Assigned task:
Every record must be repeated precisely as it stands.

Saved data entries
▽

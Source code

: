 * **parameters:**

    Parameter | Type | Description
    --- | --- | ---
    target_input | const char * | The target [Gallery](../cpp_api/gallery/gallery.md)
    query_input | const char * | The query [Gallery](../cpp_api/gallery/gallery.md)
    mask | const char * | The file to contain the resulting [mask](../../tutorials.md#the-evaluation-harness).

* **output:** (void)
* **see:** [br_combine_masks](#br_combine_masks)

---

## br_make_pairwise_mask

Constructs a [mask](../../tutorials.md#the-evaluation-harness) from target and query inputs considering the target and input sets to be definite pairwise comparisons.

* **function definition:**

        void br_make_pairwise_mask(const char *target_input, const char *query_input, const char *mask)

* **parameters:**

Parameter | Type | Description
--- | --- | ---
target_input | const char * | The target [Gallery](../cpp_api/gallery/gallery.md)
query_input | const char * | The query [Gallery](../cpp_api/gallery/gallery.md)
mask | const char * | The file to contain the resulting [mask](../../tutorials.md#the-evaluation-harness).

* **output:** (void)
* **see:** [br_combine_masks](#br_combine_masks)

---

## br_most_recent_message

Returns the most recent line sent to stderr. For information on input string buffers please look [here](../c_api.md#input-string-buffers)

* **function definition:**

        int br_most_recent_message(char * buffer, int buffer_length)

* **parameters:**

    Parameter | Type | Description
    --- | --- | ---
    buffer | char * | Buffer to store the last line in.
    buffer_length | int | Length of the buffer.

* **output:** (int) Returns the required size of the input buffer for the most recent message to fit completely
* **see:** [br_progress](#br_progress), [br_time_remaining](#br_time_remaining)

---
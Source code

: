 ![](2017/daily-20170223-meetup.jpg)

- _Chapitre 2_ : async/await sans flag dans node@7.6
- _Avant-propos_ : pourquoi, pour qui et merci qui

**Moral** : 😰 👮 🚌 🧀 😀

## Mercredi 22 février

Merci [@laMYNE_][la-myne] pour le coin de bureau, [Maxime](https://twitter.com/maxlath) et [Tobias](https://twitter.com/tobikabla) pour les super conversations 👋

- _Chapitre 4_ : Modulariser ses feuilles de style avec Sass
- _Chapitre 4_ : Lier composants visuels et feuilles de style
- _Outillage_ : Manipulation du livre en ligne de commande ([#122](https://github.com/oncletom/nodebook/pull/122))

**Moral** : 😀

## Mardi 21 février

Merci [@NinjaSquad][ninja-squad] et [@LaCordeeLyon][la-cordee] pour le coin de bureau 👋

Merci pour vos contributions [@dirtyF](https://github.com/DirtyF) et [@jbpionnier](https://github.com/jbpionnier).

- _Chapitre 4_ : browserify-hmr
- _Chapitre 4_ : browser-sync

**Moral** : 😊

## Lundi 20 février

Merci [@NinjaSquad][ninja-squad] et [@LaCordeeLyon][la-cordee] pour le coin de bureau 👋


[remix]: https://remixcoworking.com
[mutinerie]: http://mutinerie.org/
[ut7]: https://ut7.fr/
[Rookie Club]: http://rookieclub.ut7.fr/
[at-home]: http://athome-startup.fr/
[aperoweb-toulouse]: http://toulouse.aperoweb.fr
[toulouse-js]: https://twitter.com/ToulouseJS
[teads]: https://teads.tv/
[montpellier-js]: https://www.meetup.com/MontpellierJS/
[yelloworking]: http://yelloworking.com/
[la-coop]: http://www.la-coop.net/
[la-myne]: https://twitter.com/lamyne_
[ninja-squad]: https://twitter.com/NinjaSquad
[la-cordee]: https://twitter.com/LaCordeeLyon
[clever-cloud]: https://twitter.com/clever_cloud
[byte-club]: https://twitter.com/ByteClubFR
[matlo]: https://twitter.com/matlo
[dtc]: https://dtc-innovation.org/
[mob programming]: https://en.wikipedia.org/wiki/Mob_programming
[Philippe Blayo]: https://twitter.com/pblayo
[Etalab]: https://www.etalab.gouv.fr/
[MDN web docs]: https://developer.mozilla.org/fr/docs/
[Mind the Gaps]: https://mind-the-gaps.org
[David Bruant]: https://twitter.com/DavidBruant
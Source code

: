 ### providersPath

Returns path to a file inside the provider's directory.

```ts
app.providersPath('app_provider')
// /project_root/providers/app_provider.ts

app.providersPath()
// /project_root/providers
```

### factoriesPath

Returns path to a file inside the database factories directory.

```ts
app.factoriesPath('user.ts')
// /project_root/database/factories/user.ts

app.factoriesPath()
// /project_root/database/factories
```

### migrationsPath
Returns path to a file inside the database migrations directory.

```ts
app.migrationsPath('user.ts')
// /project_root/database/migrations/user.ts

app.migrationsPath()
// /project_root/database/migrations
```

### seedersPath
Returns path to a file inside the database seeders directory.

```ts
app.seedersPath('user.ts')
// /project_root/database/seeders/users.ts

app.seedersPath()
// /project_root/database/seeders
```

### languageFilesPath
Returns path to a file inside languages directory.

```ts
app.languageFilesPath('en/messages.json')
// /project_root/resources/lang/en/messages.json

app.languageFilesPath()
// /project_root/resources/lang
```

△

Answer to the problem:
Source code

: * **parameters:**

    Parameter | Type | Description
    --- | --- | ---
    target_input | const char * | The target [Gallery](../cpp_api/gallery/gallery.md)
    query_input | const char * | The query [Gallery](../cpp_api/gallery/gallery.md)
    mask | const char * | The file to contain the resulting [mask](../../tutorials.md#the-evaluation-harness).

* **output:** (void)
* **see:** [br_combine_masks](#br_combine_masks)

---

## br_make_pairwise_mask

Constructs a [mask](../../tutorials.md#the-evaluation-harness) from target and query inputs considering the target and input sets to be definite pairwise comparisons.

* **function definition:**

        void br_make_pairwise_mask(const char *target_input, const char *query_input, const char *mask)

* **parameters:**

Parameter | Type | Description
--- | --- | ---
target_input | const char * | The target [Gallery](../cpp_api/gallery/gallery.md)
query_input | const char * | The query [Gallery](../cpp_api/gallery/gallery.md)
mask | const char * | The file to contain the resulting [mask](../../tutorials.md#the-evaluation-harness).

* **output:** (void)
* **see:** [br_combine_masks](#br_combine_masks)

---

## br_most_recent_message

Returns the most recent line sent to stderr. For information on input string buffers please look [here](../c_api.md#input-string-buffers)

* **function definition:**

        int br_most_recent_message(char * buffer, int buffer_length)

* **parameters:**

    Parameter | Type | Description
    --- | --- | ---
    buffer | char * | Buffer to store the last line in.
    buffer_length | int | Length of the buffer.

* **output:** (int) Returns the required size of the input buffer for the most recent message to fit completely
* **see:** [br_progress](#br_progress), [br_time_remaining](#br_time_remaining)

---
Source code

: ![](2017/daily-20170223-meetup.jpg)

- _Chapitre 2_ : async/await sans flag dans node@7.6
- _Avant-propos_ : pourquoi, pour qui et merci qui

**Moral** : 😰 👮 🚌 🧀 😀

## Mercredi 22 février

Merci [@laMYNE_][la-myne] pour le coin de bureau, [Maxime](https://twitter.com/maxlath) et [Tobias](https://twitter.com/tobikabla) pour les super conversations 👋

- _Chapitre 4_ : Modulariser ses feuilles de style avec Sass
- _Chapitre 4_ : Lier composants visuels et feuilles de style
- _Outillage_ : Manipulation du livre en ligne de commande ([#122](https://github.com/oncletom/nodebook/pull/122))

**Moral** : 😀

## Mardi 21 février

Merci [@NinjaSquad][ninja-squad] et [@LaCordeeLyon][la-cordee] pour le coin de bureau 👋

Merci pour vos contributions [@dirtyF](https://github.com/DirtyF) et [@jbpionnier](https://github.com/jbpionnier).

- _Chapitre 4_ : browserify-hmr
- _Chapitre 4_ : browser-sync

**Moral** : 😊

## Lundi 20 février

Merci [@NinjaSquad][ninja-squad] et [@LaCordeeLyon][la-cordee] pour le coin de bureau 👋


[remix]: https://remixcoworking.com
[mutinerie]: http://mutinerie.org/
[ut7]: https://ut7.fr/
[Rookie Club]: http://rookieclub.ut7.fr/
[at-home]: http://athome-startup.fr/
[aperoweb-toulouse]: http://toulouse.aperoweb.fr
[toulouse-js]: https://twitter.com/ToulouseJS
[teads]: https://teads.tv/
[montpellier-js]: https://www.meetup.com/MontpellierJS/
[yelloworking]: http://yelloworking.com/
[la-coop]: http://www.la-coop.net/
[la-myne]: https://twitter.com/lamyne_
[ninja-squad]: https://twitter.com/NinjaSquad
[la-cordee]: https://twitter.com/LaCordeeLyon
[clever-cloud]: https://twitter.com/clever_cloud
[byte-club]: https://twitter.com/ByteClubFR
[matlo]: https://twitter.com/matlo
[dtc]: https://dtc-innovation.org/
[mob programming]: https://en.wikipedia.org/wiki/Mob_programming
[Philippe Blayo]: https://twitter.com/pblayo
[Etalab]: https://www.etalab.gouv.fr/
[MDN web docs]: https://developer.mozilla.org/fr/docs/
[Mind the Gaps]: https://mind-the-gaps.org
[David Bruant]: https://twitter.com/DavidBruant
Source code

: ### providersPath

Returns path to a file inside the provider's directory.

```ts
app.providersPath('app_provider')
// /project_root/providers/app_provider.ts

app.providersPath()
// /project_root/providers
```

### factoriesPath

Returns path to a file inside the database factories directory.

```ts
app.factoriesPath('user.ts')
// /project_root/database/factories/user.ts

app.factoriesPath()
// /project_root/database/factories
```

### migrationsPath
Returns path to a file inside the database migrations directory.

```ts
app.migrationsPath('user.ts')
// /project_root/database/migrations/user.ts

app.migrationsPath()
// /project_root/database/migrations
```

### seedersPath
Returns path to a file inside the database seeders directory.

```ts
app.seedersPath('user.ts')
// /project_root/database/seeders/users.ts

app.seedersPath()
// /project_root/database/seeders
```

### languageFilesPath
Returns path to a file inside languages directory.

```ts
app.languageFilesPath('en/messages.json')
// /project_root/resources/lang/en/messages.json

app.languageFilesPath()
// /project_root/resources/lang
```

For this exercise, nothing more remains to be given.